The task – Among the entries that follow, count the lines that contain the word "static" and say how many there are, writing nothing else.

══════════

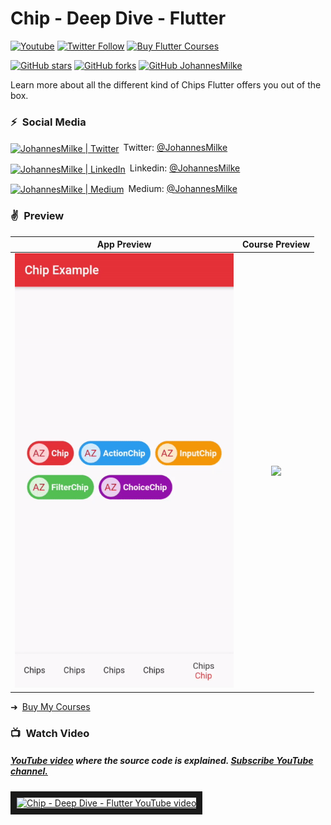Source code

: # Chip - Deep Dive - Flutter
[![Youtube](https://img.shields.io/static/v1?label=JohannesMilke&message=Subscribe&logo=YouTube&color=FF0000&style=for-the-badge)][youtube]
[![Twitter Follow](https://img.shields.io/twitter/follow/JohannesMilke?color=1DA1F2&label=Followers&logo=twitter&style=for-the-badge)][twitter]
[![Buy Flutter Courses](https://img.shields.io/static/v1?label=Buy&message=My%20Flutter%20Courses&color=5FB709&style=for-the-badge)][courses]
    
[![GitHub stars](https://img.shields.io/github/stars/JohannesMilke/chip_example.svg?style=social&label=Star)](https://github.com/JohannesMilke/chip_example) 
[![GitHub forks](https://img.shields.io/github/forks/JohannesMilke/chip_example.svg?style=social&label=Fork)](https://github.com/JohannesMilke/chip_example/fork)
[![GitHub JohannesMilke](https://img.shields.io/github/followers/JohannesMilke?label=follow&style=social)](https://github.com/JohannesMilke)

Learn more about all the different kind of Chips Flutter offers you out of the box. 

### ⚡&ensp;Social Media

[<img align="center" alt="JohannesMilke | Twitter" width="22px" src="https://cdn.jsdelivr.net/npm/simple-icons@v3/icons/twitter.svg" />](https://twitter.com/intent/follow?original_referer=https%3A%2F%2Fgithub.com%2FJohannesMilke&screen_name=JohannesMilke "Twitter Johannes Milke")&ensp;Twitter: [@JohannesMilke](https://twitter.com/intent/follow?original_referer=https%3A%2F%2Fgithub.com%2FJohannesMilke&screen_name=JohannesMilke "Twitter Johannes Milke")

[<img align="center" alt="JohannesMilke | LinkedIn" width="22px" src="https://cdn.jsdelivr.net/npm/simple-icons@v3/icons/linkedin.svg" />](https://linkedin.com/in/JohannesMilke "Linkedin Johannes Milke")&ensp;Linkedin: [@JohannesMilke](https://linkedin.com/in/JohannesMilke "Linkedin Johannes Milke")

[<img align="center" alt="JohannesMilke | Medium" width="22px" src="https://cdn.jsdelivr.net/npm/simple-icons@v3/icons/medium.svg" />](https://medium.com/@JohannesMilke "Medium Johannes Milke")&ensp;Medium: [@JohannesMilke](https://medium.com/@JohannesMilke "Medium Johannes Milke")

### ✌&ensp;Preview

|              App Preview             |             Course Preview           |
| :----------------------------------: | :----------------------------------: |
| <a href="https://www.youtube.com/watch?v=p2X7woOEFUE" target="_blank"><img src="preview.gif" width="350"></a> | <a href="https://johannesmilke.teachable.com/p/home" target="_blank"><img src="https://firebasestorage.googleapis.com/v0/b/web-johannesmilke.appspot.com/o/other%2Fgithub_ad.png?alt=media" width="350"></a> |

➜&ensp;[Buy My Courses](https://johannesmilke.teachable.com/p/home "Buy My Courses")

### 📺&ensp;Watch Video

##### [YouTube video](https://www.youtube.com/watch?v=p2X7woOEFUE "Youtube Johannes Milke") where the *source code* is explained. [Subscribe YouTube channel.](http://www.youtube.com/channel/UC0FD2apauvegCcsvqIBceLA?sub_confirmation=1 "YouTube Subscribe Johannes Milke")  
<a href="https://www.youtube.com/watch?v=p2X7woOEFUE&feature=player_embedded
" target="_blank"><img src="http://img.youtube.com/vi/p2X7woOEFUE/maxresdefault.jpg" 
alt="Chip - Deep Dive - Flutter YouTube video" width="480" border="10" /></a>

[twitter]: https://twitter.com/intent/follow?original_referer=https%3A%2F%2Fgithub.com%2FJohannesMilke&screen_name=JohannesMilke
[youtube]: https://www.youtube.com/channel/UC0FD2apauvegCcsvqIBceLA?sub_confirmation=1
[courses]: https://johannesmilke.teachable.com/p/home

══════════

Result of this task – 2